Raw data -
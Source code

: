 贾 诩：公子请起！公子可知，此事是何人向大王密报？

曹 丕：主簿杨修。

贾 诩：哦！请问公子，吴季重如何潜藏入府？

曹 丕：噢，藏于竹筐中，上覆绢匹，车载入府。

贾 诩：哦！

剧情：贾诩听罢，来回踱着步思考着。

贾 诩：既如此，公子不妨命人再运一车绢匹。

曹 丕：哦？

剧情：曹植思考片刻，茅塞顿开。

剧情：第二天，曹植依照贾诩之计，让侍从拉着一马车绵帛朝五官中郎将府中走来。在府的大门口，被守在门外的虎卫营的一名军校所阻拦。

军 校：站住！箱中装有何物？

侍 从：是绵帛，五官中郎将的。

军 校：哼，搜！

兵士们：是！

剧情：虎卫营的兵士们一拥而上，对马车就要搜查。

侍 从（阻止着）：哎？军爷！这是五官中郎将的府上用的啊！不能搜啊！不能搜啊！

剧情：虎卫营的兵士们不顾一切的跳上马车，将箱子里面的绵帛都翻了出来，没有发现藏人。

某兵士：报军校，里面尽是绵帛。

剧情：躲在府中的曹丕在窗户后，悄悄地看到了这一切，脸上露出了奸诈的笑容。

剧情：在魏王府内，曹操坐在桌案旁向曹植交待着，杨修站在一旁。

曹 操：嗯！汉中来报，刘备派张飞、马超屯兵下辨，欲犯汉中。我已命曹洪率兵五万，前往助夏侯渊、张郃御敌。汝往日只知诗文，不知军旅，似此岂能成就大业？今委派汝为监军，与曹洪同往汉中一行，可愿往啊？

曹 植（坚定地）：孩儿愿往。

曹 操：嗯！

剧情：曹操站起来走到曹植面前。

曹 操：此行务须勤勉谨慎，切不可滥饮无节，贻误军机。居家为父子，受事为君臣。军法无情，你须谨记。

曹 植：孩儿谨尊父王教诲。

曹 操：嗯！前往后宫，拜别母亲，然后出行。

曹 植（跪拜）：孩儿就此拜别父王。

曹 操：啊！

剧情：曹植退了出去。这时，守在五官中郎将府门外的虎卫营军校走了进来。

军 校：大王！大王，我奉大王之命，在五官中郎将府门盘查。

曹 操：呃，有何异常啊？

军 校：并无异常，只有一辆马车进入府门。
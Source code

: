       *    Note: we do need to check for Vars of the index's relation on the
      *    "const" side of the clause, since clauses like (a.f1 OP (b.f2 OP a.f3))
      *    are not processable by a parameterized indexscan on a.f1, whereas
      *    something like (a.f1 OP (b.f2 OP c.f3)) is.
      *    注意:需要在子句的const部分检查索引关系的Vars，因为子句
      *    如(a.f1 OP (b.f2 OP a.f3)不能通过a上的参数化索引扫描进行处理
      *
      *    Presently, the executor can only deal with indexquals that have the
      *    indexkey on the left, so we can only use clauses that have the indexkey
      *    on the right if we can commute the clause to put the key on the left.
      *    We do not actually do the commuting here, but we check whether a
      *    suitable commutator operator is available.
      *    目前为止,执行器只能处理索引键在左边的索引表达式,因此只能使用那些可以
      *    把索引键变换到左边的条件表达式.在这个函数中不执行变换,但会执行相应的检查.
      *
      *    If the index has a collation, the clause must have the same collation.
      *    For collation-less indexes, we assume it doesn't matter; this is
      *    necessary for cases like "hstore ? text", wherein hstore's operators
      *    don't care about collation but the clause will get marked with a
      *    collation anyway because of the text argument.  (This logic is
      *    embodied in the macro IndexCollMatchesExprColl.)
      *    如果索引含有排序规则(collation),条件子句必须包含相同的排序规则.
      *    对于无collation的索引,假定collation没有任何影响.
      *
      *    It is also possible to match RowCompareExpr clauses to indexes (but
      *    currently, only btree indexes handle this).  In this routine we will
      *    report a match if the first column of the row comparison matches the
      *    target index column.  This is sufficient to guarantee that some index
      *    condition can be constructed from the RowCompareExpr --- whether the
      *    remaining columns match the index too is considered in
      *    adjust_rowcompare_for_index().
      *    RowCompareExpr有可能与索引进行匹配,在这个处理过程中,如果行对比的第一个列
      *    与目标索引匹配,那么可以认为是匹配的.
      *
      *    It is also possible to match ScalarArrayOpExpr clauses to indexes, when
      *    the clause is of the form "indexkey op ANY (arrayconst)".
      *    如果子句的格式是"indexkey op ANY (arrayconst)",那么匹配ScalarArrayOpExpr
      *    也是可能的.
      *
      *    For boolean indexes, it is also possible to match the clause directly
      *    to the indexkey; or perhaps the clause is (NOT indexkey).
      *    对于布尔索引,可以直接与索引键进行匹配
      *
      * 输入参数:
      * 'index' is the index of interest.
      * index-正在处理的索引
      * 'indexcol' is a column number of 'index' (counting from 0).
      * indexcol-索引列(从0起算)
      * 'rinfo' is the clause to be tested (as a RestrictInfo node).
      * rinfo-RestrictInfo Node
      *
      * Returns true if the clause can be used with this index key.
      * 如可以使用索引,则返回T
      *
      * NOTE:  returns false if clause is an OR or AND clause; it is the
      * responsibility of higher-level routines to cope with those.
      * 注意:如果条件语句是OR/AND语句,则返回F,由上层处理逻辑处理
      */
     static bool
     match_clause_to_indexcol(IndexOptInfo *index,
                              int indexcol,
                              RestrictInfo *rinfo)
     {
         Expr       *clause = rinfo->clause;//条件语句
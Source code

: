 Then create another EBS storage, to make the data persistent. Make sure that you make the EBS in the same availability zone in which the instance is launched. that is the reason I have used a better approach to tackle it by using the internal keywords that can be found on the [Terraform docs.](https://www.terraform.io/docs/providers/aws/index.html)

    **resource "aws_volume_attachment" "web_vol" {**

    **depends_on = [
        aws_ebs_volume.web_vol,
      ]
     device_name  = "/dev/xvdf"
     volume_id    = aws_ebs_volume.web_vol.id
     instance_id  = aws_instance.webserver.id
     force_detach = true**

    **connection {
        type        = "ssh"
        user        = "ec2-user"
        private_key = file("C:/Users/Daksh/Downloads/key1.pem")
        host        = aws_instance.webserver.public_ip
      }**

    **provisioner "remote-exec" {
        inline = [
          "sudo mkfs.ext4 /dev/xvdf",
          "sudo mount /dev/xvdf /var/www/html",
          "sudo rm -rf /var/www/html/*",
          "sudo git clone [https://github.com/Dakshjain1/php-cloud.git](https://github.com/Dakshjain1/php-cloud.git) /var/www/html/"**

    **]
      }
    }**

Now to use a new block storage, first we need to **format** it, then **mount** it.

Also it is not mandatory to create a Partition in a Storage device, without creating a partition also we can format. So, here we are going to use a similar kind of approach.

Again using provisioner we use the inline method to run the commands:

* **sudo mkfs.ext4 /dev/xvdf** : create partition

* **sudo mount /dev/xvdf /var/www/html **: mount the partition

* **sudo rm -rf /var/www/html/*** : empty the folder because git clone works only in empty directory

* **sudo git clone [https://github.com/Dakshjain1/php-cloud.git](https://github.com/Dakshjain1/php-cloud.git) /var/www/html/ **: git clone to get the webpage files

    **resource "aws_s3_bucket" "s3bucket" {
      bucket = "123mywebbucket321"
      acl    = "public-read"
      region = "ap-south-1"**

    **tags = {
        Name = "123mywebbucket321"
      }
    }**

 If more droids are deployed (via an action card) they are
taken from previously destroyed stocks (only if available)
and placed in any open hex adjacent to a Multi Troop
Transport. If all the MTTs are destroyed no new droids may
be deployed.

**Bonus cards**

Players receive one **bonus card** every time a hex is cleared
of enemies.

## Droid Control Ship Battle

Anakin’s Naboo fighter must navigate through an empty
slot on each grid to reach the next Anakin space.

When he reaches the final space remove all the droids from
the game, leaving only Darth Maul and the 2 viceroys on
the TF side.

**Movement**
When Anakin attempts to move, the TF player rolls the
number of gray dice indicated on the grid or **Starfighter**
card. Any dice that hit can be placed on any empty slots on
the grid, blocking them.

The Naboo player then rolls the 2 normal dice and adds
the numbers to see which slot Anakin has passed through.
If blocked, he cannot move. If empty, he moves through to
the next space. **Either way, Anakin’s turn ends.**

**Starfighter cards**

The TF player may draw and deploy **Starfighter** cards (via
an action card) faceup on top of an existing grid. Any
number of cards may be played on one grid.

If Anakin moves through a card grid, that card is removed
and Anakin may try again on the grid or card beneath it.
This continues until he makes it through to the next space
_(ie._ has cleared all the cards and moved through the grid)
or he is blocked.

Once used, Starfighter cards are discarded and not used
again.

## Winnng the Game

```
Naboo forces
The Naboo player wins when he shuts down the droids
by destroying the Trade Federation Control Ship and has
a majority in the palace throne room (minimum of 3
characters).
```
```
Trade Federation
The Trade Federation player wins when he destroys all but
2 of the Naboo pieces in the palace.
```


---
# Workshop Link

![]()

What to do - Above is a listing; print exactly its lines from the one with "When Anakin attempts" through the one with "number of cards may be played on one grid.", and no other lines.

Answer section -
When Anakin attempts to move, the TF player rolls the
number of gray dice indicated on the grid or **Starfighter**
card. Any dice that hit can be placed on any empty slots on
the grid, blocking them.

The Naboo player then rolls the 2 normal dice and adds
the numbers to see which slot Anakin has passed through.
If blocked, he cannot move. If empty, he moves through to
the next space. **Either way, Anakin’s turn ends.**

**Starfighter cards**

The TF player may draw and deploy **Starfighter** cards (via
an action card) faceup on top of an existing grid. Any
number of cards may be played on one grid.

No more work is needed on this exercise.